Use the fact that a data frame is a list, and pass to lapply to perform a column-by-column operation.
Here's an example, taking 5 elements from each column in iris:
as.data.frame(lapply(iris, sample, size=5, replace=TRUE))
## Sepal.Length Sepal.Width Petal.Length Petal.Width Species
## 1 5.7 3.2 1.7 0.2 versicolor
## 2 5.8 3.1 1.5 1.2 setosa
## 3 6.0 3.8 4.9 1.9 virginica
## 4 4.4 2.5 5.3 0.2 versicolor
## 5 5.1 3.1 3.3 0.3 setosa
There are several issues here. Probably the one that is causing things not to work is that you are trying to access a column of the data frame data3. To do that, you use the following data3[, i]. Note the comma. That separates the row index from the column index.
Additionally, since you already know how big your data frame will be, allocate the space from the beginning:
tree.df <- data.frame(matrix(nrow = 241, ncol = 72))
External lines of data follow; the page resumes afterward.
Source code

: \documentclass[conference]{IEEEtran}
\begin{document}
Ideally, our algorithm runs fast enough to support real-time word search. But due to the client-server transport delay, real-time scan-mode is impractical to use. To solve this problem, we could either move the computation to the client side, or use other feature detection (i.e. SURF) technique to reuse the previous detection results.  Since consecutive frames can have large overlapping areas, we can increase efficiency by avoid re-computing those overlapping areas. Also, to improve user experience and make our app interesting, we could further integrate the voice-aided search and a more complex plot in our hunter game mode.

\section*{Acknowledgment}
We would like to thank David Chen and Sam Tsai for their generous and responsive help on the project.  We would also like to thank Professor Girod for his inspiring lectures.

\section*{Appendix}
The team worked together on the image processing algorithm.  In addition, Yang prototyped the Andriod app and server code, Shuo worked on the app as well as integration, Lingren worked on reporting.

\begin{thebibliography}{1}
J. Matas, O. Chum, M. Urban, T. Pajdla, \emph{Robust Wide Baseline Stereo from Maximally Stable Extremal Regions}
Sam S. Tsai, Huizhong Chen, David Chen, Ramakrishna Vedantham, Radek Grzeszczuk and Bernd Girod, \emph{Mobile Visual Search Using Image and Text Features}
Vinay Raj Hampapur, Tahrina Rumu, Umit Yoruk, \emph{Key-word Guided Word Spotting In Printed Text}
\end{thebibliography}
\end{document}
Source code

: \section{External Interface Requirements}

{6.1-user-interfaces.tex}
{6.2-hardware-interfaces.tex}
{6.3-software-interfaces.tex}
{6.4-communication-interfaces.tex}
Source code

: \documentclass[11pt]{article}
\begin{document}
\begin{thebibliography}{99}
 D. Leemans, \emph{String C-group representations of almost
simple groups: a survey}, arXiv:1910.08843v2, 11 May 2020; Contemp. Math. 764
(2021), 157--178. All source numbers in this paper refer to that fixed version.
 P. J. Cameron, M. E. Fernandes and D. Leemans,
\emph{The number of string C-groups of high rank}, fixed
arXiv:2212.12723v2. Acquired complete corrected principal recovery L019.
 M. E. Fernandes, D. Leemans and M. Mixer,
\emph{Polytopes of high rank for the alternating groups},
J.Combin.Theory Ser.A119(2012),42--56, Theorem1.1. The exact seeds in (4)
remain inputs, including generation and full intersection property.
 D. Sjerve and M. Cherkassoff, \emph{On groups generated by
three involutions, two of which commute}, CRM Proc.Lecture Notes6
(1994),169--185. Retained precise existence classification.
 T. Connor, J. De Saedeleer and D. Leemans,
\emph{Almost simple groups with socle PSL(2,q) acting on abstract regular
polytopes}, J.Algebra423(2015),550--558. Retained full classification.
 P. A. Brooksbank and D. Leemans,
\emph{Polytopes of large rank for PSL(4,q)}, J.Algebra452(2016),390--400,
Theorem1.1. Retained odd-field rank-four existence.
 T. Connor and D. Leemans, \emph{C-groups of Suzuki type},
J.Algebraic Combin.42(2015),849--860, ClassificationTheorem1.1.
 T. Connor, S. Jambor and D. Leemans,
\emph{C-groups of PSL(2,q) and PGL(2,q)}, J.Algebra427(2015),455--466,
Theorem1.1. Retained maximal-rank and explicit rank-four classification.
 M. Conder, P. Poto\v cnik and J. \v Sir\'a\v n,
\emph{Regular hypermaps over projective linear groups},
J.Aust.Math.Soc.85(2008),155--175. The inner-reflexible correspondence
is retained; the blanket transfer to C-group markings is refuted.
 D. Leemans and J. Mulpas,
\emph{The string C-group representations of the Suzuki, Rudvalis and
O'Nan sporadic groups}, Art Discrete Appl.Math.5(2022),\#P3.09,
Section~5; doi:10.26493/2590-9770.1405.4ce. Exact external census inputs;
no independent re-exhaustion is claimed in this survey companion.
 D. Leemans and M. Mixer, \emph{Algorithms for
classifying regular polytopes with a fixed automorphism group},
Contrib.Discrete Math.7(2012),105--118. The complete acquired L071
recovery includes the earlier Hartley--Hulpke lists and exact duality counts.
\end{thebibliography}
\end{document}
tree.df is already prepopulated with missing (NA) values so you don't need to do it again. You can now rewrite your for loop as
for (i in colnames(data3)){
tree.df[, i] <- sample(data3[, i], 241, replace = TRUE)
}
Notice I spelled out TRUE. This is better practice than using T because T can be reassigned. Compare:
T
T <- FALSE
T
TRUE <- FALSE